Would you transcribe the line that holds "Combining approaches in", plus every line beneath it through the end of the data, exactly and with nothing added?

_Listed entries_.
---

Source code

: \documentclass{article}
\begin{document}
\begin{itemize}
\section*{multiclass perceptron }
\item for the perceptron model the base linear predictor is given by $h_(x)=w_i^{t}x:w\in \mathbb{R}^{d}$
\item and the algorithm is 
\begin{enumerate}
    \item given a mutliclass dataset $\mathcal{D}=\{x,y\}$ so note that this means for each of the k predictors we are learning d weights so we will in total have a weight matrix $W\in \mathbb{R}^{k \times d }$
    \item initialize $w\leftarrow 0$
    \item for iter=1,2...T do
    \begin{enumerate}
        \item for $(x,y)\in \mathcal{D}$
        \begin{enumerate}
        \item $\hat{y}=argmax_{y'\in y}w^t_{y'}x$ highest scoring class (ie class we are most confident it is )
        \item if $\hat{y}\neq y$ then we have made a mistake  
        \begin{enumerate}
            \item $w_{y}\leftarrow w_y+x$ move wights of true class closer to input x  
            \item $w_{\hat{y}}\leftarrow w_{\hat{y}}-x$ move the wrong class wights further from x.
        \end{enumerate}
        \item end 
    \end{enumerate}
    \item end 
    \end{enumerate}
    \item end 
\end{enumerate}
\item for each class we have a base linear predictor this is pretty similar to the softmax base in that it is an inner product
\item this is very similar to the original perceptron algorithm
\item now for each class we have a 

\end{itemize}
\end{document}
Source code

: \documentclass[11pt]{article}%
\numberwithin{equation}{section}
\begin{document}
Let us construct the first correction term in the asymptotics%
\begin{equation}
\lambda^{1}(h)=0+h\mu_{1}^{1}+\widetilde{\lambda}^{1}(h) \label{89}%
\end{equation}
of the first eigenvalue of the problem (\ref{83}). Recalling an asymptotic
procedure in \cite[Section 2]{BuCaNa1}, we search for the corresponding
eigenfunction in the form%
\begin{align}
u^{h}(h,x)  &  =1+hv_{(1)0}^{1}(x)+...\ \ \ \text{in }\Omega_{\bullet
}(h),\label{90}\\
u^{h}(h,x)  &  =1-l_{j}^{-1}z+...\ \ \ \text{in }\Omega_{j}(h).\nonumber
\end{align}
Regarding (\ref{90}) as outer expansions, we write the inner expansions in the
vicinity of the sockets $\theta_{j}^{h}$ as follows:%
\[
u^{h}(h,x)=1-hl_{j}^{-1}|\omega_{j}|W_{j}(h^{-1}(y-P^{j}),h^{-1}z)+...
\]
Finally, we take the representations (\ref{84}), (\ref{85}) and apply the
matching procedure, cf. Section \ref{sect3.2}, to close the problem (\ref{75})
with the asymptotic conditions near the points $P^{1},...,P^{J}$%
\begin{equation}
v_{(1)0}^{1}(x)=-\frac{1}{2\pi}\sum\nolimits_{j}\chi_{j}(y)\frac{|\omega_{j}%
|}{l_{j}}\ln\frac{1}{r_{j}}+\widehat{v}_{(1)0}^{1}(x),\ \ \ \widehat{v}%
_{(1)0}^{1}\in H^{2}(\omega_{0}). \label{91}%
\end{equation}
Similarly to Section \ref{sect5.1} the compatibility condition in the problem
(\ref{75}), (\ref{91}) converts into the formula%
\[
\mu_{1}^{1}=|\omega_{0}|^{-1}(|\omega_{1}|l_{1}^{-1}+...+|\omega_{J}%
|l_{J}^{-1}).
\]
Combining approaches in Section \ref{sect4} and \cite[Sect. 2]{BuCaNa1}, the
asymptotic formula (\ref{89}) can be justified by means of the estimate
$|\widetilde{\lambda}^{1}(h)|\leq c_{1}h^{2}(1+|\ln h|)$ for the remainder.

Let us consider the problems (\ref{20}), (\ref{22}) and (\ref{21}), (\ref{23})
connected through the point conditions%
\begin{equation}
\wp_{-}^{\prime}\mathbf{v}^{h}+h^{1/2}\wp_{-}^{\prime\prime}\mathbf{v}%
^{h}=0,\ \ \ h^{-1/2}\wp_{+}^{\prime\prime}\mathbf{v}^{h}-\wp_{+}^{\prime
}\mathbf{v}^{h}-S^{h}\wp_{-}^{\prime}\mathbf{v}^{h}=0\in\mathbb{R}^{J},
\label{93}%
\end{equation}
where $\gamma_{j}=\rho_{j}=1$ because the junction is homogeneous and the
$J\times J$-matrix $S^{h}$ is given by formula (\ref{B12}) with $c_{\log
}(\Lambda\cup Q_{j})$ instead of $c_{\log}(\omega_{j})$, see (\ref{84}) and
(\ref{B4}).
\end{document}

---

_Completed task_.
Combining approaches in Section \ref{sect4} and \cite[Sect. 2]{BuCaNa1}, the
asymptotic formula (\ref{89}) can be justified by means of the estimate
$|\widetilde{\lambda}^{1}(h)|\leq c_{1}h^{2}(1+|\ln h|)$ for the remainder.

Let us consider the problems (\ref{20}), (\ref{22}) and (\ref{21}), (\ref{23})
connected through the point conditions%
\begin{equation}
\wp_{-}^{\prime}\mathbf{v}^{h}+h^{1/2}\wp_{-}^{\prime\prime}\mathbf{v}%
^{h}=0,\ \ \ h^{-1/2}\wp_{+}^{\prime\prime}\mathbf{v}^{h}-\wp_{+}^{\prime
}\mathbf{v}^{h}-S^{h}\wp_{-}^{\prime}\mathbf{v}^{h}=0\in\mathbb{R}^{J},
\label{93}%
\end{equation}
where $\gamma_{j}=\rho_{j}=1$ because the junction is homogeneous and the
$J\times J$-matrix $S^{h}$ is given by formula (\ref{B12}) with $c_{\log
}(\Lambda\cup Q_{j})$ instead of $c_{\log}(\omega_{j})$, see (\ref{84}) and
(\ref{B4}).
\end{document}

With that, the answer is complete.